TASK TO COMPLETE: Lines that include the word "moongift" should be copied from the listing that follows.

RECORD SET:
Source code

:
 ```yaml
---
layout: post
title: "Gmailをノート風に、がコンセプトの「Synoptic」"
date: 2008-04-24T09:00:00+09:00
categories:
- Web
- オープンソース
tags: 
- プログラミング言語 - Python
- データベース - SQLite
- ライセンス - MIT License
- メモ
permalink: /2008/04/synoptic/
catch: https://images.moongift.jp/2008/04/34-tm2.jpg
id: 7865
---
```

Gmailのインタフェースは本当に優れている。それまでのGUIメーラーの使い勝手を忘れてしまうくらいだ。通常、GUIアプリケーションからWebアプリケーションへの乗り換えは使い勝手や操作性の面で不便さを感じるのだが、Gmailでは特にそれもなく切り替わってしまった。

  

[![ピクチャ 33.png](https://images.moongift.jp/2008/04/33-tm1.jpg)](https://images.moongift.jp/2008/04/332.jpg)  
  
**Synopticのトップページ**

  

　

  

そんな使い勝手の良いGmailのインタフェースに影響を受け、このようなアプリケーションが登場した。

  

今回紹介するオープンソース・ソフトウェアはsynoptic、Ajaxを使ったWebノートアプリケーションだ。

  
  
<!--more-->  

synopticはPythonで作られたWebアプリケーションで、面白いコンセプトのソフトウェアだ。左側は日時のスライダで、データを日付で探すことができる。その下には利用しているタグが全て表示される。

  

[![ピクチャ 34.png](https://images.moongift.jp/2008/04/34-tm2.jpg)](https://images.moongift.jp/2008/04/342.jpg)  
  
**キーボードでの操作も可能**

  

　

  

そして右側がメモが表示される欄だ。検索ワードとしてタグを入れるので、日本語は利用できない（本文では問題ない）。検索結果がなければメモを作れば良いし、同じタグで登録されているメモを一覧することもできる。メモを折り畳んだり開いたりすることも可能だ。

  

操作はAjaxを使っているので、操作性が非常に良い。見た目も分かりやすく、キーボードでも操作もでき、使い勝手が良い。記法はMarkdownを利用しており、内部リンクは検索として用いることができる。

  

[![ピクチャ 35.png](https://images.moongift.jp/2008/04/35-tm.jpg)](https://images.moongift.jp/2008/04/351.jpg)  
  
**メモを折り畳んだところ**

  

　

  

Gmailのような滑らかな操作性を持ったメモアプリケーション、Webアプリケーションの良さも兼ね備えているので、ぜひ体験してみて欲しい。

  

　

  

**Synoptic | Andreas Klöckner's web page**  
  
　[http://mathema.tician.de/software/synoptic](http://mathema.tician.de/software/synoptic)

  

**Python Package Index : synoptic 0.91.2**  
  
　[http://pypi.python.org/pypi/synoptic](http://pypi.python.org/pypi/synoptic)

RESULT:
catch: https://images.moongift.jp/2008/04/34-tm2.jpg
[![ピクチャ 33.png](https://images.moongift.jp/2008/04/33-tm1.jpg)](https://images.moongift.jp/2008/04/332.jpg)  
[![ピクチャ 34.png](https://images.moongift.jp/2008/04/34-tm2.jpg)](https://images.moongift.jp/2008/04/342.jpg)  
[![ピクチャ 35.png](https://images.moongift.jp/2008/04/35-tm.jpg)](https://images.moongift.jp/2008/04/351.jpg)  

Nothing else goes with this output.